Controversial in his lifetime for filming traditional cultural rituals and ceremonies of indigenous Africans, mainly from Francophone West Africa, Rouch was a pioneer and trailblazer who is now considered a man ahead of his time. For while some colonial powers were busy smashing indigenous African cultures, calling them bestial, heathen and primitive, only to be “civilized” by their being made over into Christians, Rouch recognized the value of African culture including their values, practices, cosmologies and traditions.

Rouch was considered radical in his time. Nonetheless, he spearheaded a whole cinematic movement that took the Western world by storm. Called ‘cinema verite’, his style of filmmaking may be seen as an early form of ‘reality programming’. However, unlike reality TV, Rouch wanted to understand African peoples within their own cultural context. And because he was an academic, a cultural anthropologist and ethnographer as well as a filmmaker, his cinema was meant to serve as a scholarly form of research. He aimed to document aspects of a people’s culture which he recognized as dynamic, ever-changing and ephemeral.

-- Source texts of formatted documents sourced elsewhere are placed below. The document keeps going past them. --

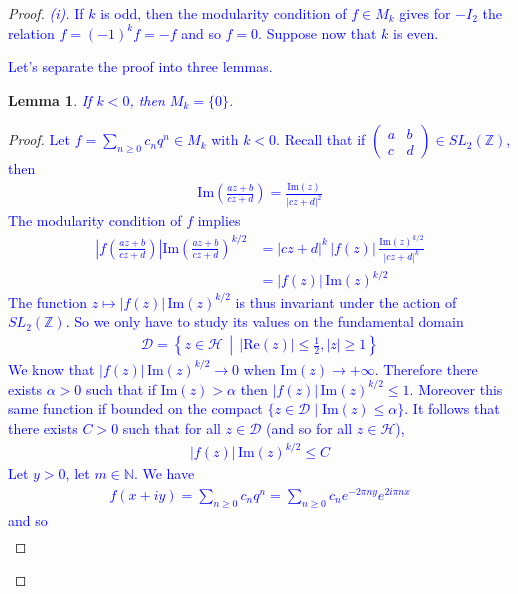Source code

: \documentclass[12pt,a4paper,english]{article}
\theoremstyle{plain}
\newtheorem{lem}[thm]{Lemma}
\theoremstyle{definition}
\begin{document}
\begin{proof}
\textcolor{blue}{
\textit{(i).} If $k$ is odd, then the modularity condition of $f\in M_k$ gives for $-I_2$ the relation $f=(-1)^kf=-f$ and so $f=0$.
Suppose now that $k$ is even.
}

\textcolor{blue}{
Let's separate the proof into three lemmas.
}
\begin{lem}
\textcolor{blue}{
If $k<0$, then $M_k=\{0\}$.
}
\end{lem}
\begin{proof}
\textcolor{blue}{
Let $f=\sum_{n\geqslant 0}c_n q^n\in M_k$ with $k<0$. Recall that if $\begin{pmatrix} a & b \\ c & d \end{pmatrix}\in SL_2(\mathbb{Z})$, then
\begin{align*}
\text{Im}\left(\frac{az+b}{cz+d}\right)=\frac{\text{Im}(z)}{|cz+d|^2}
\end{align*}
The modularity condition of $f$ implies
\begin{align*}
\left| f\left(\frac{az+b}{cz+d}\right)\right| \text{Im}\left(\frac{az+b}{cz+d}\right)^{k/2}&=|cz+d|^k\, |f(z)|\,\frac{\text{Im} (z)^{k/2}}{|cz+d|^k}\\
&=|f(z)|\,\text{Im} (z)^{k/2}
\end{align*}
The function $z\mapsto |f(z)|\,\text{Im} (z)^{k/2}$ is thus invariant under the action of $SL_2(\mathbb{Z})$. So we only have to study its values on the fundamental domain
\begin{align*}
\mathcal{D}=\left\{z\in\mathcal{H}\,\middle|\,|\text{Re}(z)|\leqslant\frac{1}{2}, |z|\geqslant 1\right\}
\end{align*}
We know that $|f(z)|\,\text{Im}(z)^{k/2}\to 0$ when $\text{Im}(z)\to +\infty$. Therefore there exists $\alpha>0$ such that if $\text{Im}(z)>\alpha$ then $|f(z)|\,\text{Im}(z)^{k/2}\leqslant 1$. Moreover this same function if bounded on the compact $\{z\in\mathcal{D}\mid \text{Im}(z)\leqslant\alpha\}$. It follows that there exists $C>0$ such that for all $z\in\mathcal{D}$ (and so for all $z\in\mathcal{H}$),
\begin{align*}
|f(z)|\,\text{Im}(z)^{k/2}\leqslant C
\end{align*}
Let $y>0$, let $m\in\mathbb{N}$. We have
\begin{align*}
f(x+iy)=\sum_{n\geqslant 0}c_n q^n=\sum_{n\geqslant 0}c_ne^{-2\pi ny}e^{2i\pi nx}
\end{align*}
and so
\begin{align*}

\end{align*}}
\end{proof}
\end{proof}
\end{document}
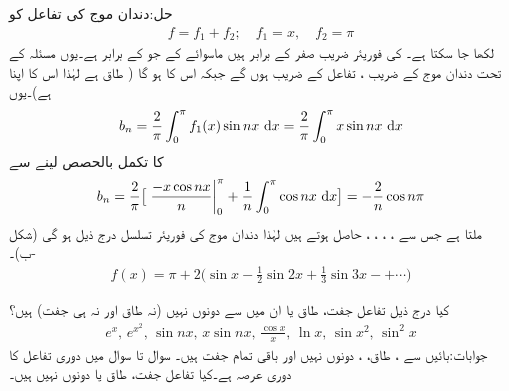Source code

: حل:دندان موج کی تفاعل کو
\begin{align*}
f=f_1+f_2;\quad f_1=x,\quad f_2=\pi
\end{align*}
لکھا جا سکتا ہے۔ کی فوریئر  ضریب  صفر کے برابر ہیں ماسوائے  کے جو  کے برابر ہے۔یوں مسئلہ  کے تحت دندان موج کے  ضریب  ،  تفاعل  کے  ضریب  ہوں گے جبکہ اس کا  ہو گا ( طاق ہے لہٰذا اس کا اپنا  ہے)۔یوں
\begin{align*}
b_n=\frac{2}{\pi}\int_0^{\pi} f_1(x)\sin nx\,\dif x=\frac{2}{\pi}\int_0^{\pi} x\sin nx\,\dif x
\end{align*}
کا تکمل بالحصص لینے سے
\begin{align*}
b_n=\frac{2}{\pi}\big[\left. \frac{-x\cos nx}{n}\right|_0^{\pi}+\frac{1}{n}\int_0^{\pi} \cos nx\,\dif x\big]=-\frac{2}{n}\cos n\pi
\end{align*}
ملتا ہے جس سے ، ، ، ،  حاصل ہوتے ہیں لہٰذا دندان موج کی فوریئر تسلسل درج ذیل ہو گی (شکل -ب)۔
\begin{align*}
f(x)=\pi+2\big(\sin x-\frac{1}{2}\sin 2x+\frac{1}{3}\sin 3x-+\cdots\big)
\end{align*}



\quad کیا درج ذیل تفاعل جفت، طاق یا ان میں سے دونوں نہیں (نہ طاق اور نہ ہی جفت) ہیں؟\\
\begin{align*}
e^x,\, e^{x^2},\, \sin nx,\,x\sin nx,\, \frac{\cos x}{x},\, \ln x,\, \sin x^2,\, \sin^2 x
\end{align*}
جوابات:بائیں سے  ،  طاق، ،  دونوں نہیں اور باقی تمام جفت ہیں۔
سوال  تا سوال  میں دوری تفاعل  کا دوری عرصہ  ہے۔کیا تفاعل جفت، طاق یا دونوں نہیں ہیں۔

The Rouch film that was shown this past Wednesday at Alliance Francaise is one of the Frenchman’s most controversial. Entitled ‘The Mad Masters’ (Les Maitres Fous’), the film documents a specific ceremony practiced by a cult from Ghana known as the Hauke. Rouch managed to gain the trust of the Hauke to such an extent that he was able to film cult followers who were put into a trance-like state where they became “possessed” by the spirits of their colonial officers.

That same night, Rouch’s film was contrasted with a contemporary ethnographic documentary entitled ‘Lukumbe’ (or ‘Knife’ in Bukusu) made by the Kenyan filmmaker, Dennis Machio. Subsequently, there was a discussion between Machio and the Deputy Director of the French Institutefor Research on Africa, Chloe Josse Durand. They explored the similarities and differences between ethnographic films, one by Rouch from the 20th century, the other by Machio from the 21st century.

Tonight, Rouch’s centenary celebrations will extend into a musical realm when two musicians from Mozambique will perform a concert called ‘A Million Things’. Its starting point the cinematic work of Rouch who died in 2004 in Niger, having spent more than 60 years making films in Africa.